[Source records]
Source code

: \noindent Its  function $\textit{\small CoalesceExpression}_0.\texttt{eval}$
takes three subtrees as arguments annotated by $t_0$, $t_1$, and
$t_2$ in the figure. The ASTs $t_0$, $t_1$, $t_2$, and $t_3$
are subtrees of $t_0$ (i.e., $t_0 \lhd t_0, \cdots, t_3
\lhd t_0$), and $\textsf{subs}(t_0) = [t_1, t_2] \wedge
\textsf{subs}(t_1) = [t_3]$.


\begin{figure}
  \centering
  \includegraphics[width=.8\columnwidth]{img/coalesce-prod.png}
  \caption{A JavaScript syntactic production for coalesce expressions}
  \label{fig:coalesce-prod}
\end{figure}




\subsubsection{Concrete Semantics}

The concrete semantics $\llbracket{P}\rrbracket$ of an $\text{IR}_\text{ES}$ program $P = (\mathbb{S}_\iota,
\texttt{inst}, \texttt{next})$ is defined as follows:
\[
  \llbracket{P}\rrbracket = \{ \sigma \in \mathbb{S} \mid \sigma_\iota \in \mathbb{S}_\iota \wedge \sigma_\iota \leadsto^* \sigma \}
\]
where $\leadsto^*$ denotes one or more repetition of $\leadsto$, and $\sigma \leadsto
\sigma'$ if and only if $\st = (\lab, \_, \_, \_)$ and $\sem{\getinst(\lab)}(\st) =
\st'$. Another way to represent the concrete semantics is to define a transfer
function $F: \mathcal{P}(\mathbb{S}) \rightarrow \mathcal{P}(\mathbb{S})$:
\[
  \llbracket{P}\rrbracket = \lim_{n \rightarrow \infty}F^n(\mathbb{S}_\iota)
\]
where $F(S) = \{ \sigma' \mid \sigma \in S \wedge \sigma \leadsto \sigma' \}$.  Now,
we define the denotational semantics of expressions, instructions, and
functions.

▶ Work task: In the data above, find each line where the string "sigma" appears, then copy it.

▶ Written response:
  \llbracket{P}\rrbracket = \{ \sigma \in \mathbb{S} \mid \sigma_\iota \in \mathbb{S}_\iota \wedge \sigma_\iota \leadsto^* \sigma \}
where $\leadsto^*$ denotes one or more repetition of $\leadsto$, and $\sigma \leadsto
\sigma'$ if and only if $\st = (\lab, \_, \_, \_)$ and $\sem{\getinst(\lab)}(\st) =
where $F(S) = \{ \sigma' \mid \sigma \in S \wedge \sigma \leadsto \sigma' \}$.  Now,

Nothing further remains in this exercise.